- Traditional Chinese: 顓孫師
- Simplified Chinese: 颛孙师

Standard Mandarin
- Hanyu Pinyin: Zhuānsūn Shī
- Wade–Giles: Chuan-sun Shih

= Zhuansun Shi =

5th-century BC disciple of Confucius

Zhuansun Shi (born 503 BC), commonly known by his courtesy name Zizhang, was a prominent disciple of Confucius, who accompanied Confucius in his travels abroad, and later started his own sect of Confucianism.

==Life==
Zhuansun Shi (Zizhang) was born in 503 BC, 48 years after Confucius. According to the Shiben (Book of Lineages), his grandfather was a prince of the State of Chen, who served in the government of Lu, Confucius' native state. Although Sima Qian's Records of the Grand Historian identifies Zizhang as belonging to the State of Chen, he was likely born and raised in Lu.

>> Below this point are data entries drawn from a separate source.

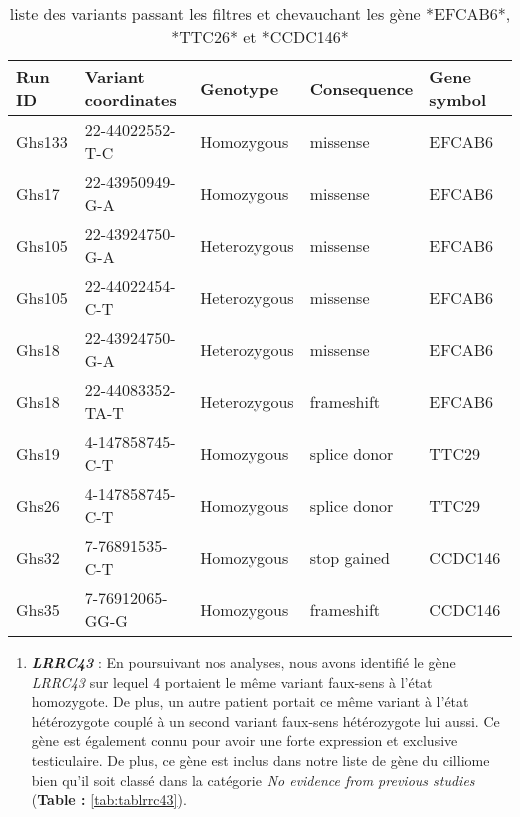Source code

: \documentclass[12pt,twoside]{reedthesis}
\providecommand{\tightlist}{%
  \setlength{\itemsep}{0pt}\setlength{\parskip}{0pt}}
\theoremstyle{definition}
\theoremstyle{definition}
\theoremstyle{remark}
\begin{document}
  \begin{longtable}[t]{lllll}
  \caption{\label{tab:tabefcab6ttc29ccdc146}liste des variants passant les filtres et chevauchant les gène *EFCAB6*, *TTC26* et *CCDC146*}\\
  \toprule
  Run ID & Variant coordinates & Genotype & Consequence & Gene symbol\\
  \midrule
  Ghs133 & 22-44022552-T-C & Homozygous & missense & EFCAB6\\
  Ghs17 & 22-43950949-G-A & Homozygous & missense & EFCAB6\\
  Ghs105 & 22-43924750-G-A & Heterozygous & missense & EFCAB6\\
  Ghs105 & 22-44022454-C-T & Heterozygous & missense & EFCAB6\\
  Ghs18 & 22-43924750-G-A & Heterozygous & missense & EFCAB6\\
  \addlinespace
  Ghs18 & 22-44083352-TA-T & Heterozygous & frameshift & EFCAB6\\
  Ghs19 & 4-147858745-C-T & Homozygous & splice donor & TTC29\\
  Ghs26 & 4-147858745-C-T & Homozygous & splice donor & TTC29\\
  Ghs32 & 7-76891535-C-T & Homozygous & stop gained & CCDC146\\
  Ghs35 & 7-76912065-GG-G & Homozygous & frameshift & CCDC146\\
  \bottomrule
  \end{longtable}
  
  \begin{enumerate}
  \def\labelenumi{\arabic{enumi}.}
  \setcounter{enumi}{2}
  \tightlist
  \item
    \textbf{\emph{LRRC43}} : En poursuivant nos analyses, nous avons
    identifié le gène \emph{LRRC43} sur lequel 4 portaient le même variant
    faux-sens à l'état homozygote. De plus, un autre patient portait ce
    même variant à l'état hétérozygote couplé à un second variant
    faux-sens hétérozygote lui aussi. Ce gène est également connu pour
    avoir une forte expression et exclusive testiculaire. De plus, ce gène
    est inclus dans notre liste de gène du cilliome bien qu'il soit classé
    dans la catégorie \emph{No evidence from previous studies}
    (\textbf{Table : }\ref{tab:tablrrc43}).
  \end{enumerate}
  
\end{document}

Zizhang was well versed in ritual practices, but was said to be lacking in his pursuit of humanity. Duanmu Ci (Zigong), another prominent disciple of Confucius, said of Zizhang: "Not to boast of his admirable merit; not to signify joy on account of noble station; neither insolent nor indolent; showing no pride to the dependent: these are the characteristics of Zhuansun Shi."

Zhuansun Shi later started his own school, and his disciples formed a branch of Confucianism known as the "Zizhang Sect", which was mentioned by philosophers Xunzi and Han Feizi, centuries after Zizhang's lifetime.

The Analects contains three chapters of Zhuansun Shi's sayings. When he was gravely ill, he said to his son Shenxiang (申祥): "We speak of his end in the case of a superior man, and of his death in the case of a mean man. May I think that it is going to be the former with me today?"

==Legacy==
In Confucian temples, Zhuansun Shi's spirit tablet is placed the fifth on the west, among the Twelve Wise Ones.

During the Tang dynasty, Emperor Xuanzong posthumously awarded Zhuansun Shi the nobility title of Count of Chen (陳伯). During the Song dynasty, he was further awarded the titles of Marquis of Wanqiu (宛丘侯), Marquis of Yingchuan (穎川侯), and Duke of Chen (陳公).

Zhuansun Shi's offspring held the title of Wujing Boshi (五經博士; Wǔjīng Bóshì).